Currently, most of the literature uses a Mann-Whitney-Wilcox test to analyse GFP cell-to-cell spread data. Here, we propose a medianBootstrap method, which accounts for the varying shape and variance between control and treatment/genotype conditions.

Example Use

## Load functions from medianBootstrap.R

# source(medianBootstrap.R)
# or

mcp_ci <- function(success, trials, alpha){
  ## Copyright (C) 2001 Frank E Harrell Jr
  ## Modified by Matthew G Johnston 2020 from binconf in the Hmisc package
  ## Distributed under GNU General Public License v2 (or later) without any warranty. See the GNU General Public License for more details.
  zcrit <-  - qnorm(alpha/2)
  z2 <- zcrit * zcrit
  mc_p <- success/trials
  cl <- (mc_p + z2/2/trials + c(-1, 1) * zcrit *
           sqrt((mc_p * (1 - mc_p) + z2/4/trials)/trials))/(1 + z2/trials)
  if(success == 1)
    cl[1] <-  - log(1 - alpha)/trials
  if(success == (trials - 1))
    cl[2] <- 1 + log(1 - alpha)/trials
  return(cbind(mc_p, lower_ci=cl[1], upper_ci=cl[2]))
}

medianBootstrap<- function(data1, data2, N=5000, alpha=0.05){
  ## Calculate observed test statistic
  mediandiff<-median(data1)-median(data2)
  ## Generate the null distribution
  boots<-replicate(N, median(sample(data1,length(data1), replace=T))-median(sample(data2,length(data2),  replace=T))-mediandiff)
  ## Count the number of at resampled observations which are at least as extreme
  above <- sum(abs(boots)>=abs(mediandiff))
  ## Calculate p value and confidence intervals
  mcp<-mcp_ci(above+1,N+1, alpha)
  return(mcp)
}

## Load example data from Cheval et al. (2020)
library(readxl)
ChevalCount <- read_excel("RawData.xlsx",
                          sheet = 1, col_names = T)
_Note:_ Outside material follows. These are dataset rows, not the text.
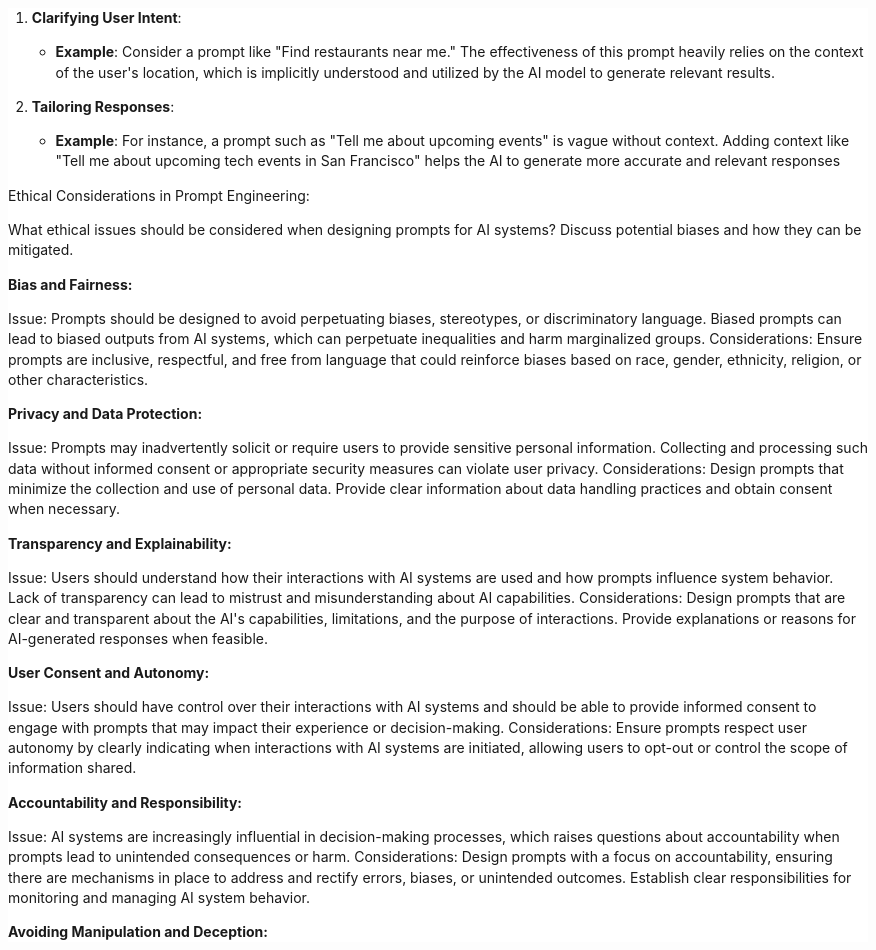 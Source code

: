 1. **Clarifying User Intent**:
   - **Example**: Consider a prompt like "Find restaurants near me." The effectiveness of this prompt heavily relies on the context of the user's location, which is implicitly understood and utilized by the AI model to generate relevant results.

2. **Tailoring Responses**:
   - **Example**: For instance, a prompt such as "Tell me about upcoming events" is vague without context. Adding context like "Tell me about upcoming tech events in San Francisco" helps the AI to generate more accurate and relevant responses


Ethical Considerations in Prompt Engineering:

What ethical issues should be considered when designing prompts for AI systems? Discuss potential biases and how they can be mitigated.

**Bias and Fairness:**

Issue: Prompts should be designed to avoid perpetuating biases, stereotypes, or discriminatory language. Biased prompts can lead to biased outputs from AI systems, which can perpetuate inequalities and harm marginalized groups.
Considerations: Ensure prompts are inclusive, respectful, and free from language that could reinforce biases based on race, gender, ethnicity, religion, or other characteristics.

**Privacy and Data Protection:**

Issue: Prompts may inadvertently solicit or require users to provide sensitive personal information. Collecting and processing such data without informed consent or appropriate security measures can violate user privacy.
Considerations: Design prompts that minimize the collection and use of personal data. Provide clear information about data handling practices and obtain consent when necessary.

**Transparency and Explainability:**

Issue: Users should understand how their interactions with AI systems are used and how prompts influence system behavior. Lack of transparency can lead to mistrust and misunderstanding about AI capabilities.
Considerations: Design prompts that are clear and transparent about the AI's capabilities, limitations, and the purpose of interactions. Provide explanations or reasons for AI-generated responses when feasible.

**User Consent and Autonomy:**

Issue: Users should have control over their interactions with AI systems and should be able to provide informed consent to engage with prompts that may impact their experience or decision-making.
Considerations: Ensure prompts respect user autonomy by clearly indicating when interactions with AI systems are initiated, allowing users to opt-out or control the scope of information shared.

**Accountability and Responsibility:**

Issue: AI systems are increasingly influential in decision-making processes, which raises questions about accountability when prompts lead to unintended consequences or harm.
Considerations: Design prompts with a focus on accountability, ensuring there are mechanisms in place to address and rectify errors, biases, or unintended outcomes. Establish clear responsibilities for monitoring and managing AI system behavior.

**Avoiding Manipulation and Deception:**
## Extract the relevant data into two vectors and plot them
Mock <- ChevalCount[ChevalCount$treatment=="Mock",]$movement
Chitin <- ChevalCount[ChevalCount$treatment=="Chitin",]$movement
par(mfrow=c(1,2))
hist(Mock)
hist(Chitin)

## Run the statistical test
medianBootstrap(Mock,Chitin, N=5000, alpha=0.05)
##            mc_p     lower_ci    upper_ci
## [1,] 0.00019996 1.025661e-05 0.001131863

More accurate confidence intervals

We can see here, that the two distributions are remarkably different. By using further bootstraps, we can refine the Monte Carlo p value and reduce the confidence intervals.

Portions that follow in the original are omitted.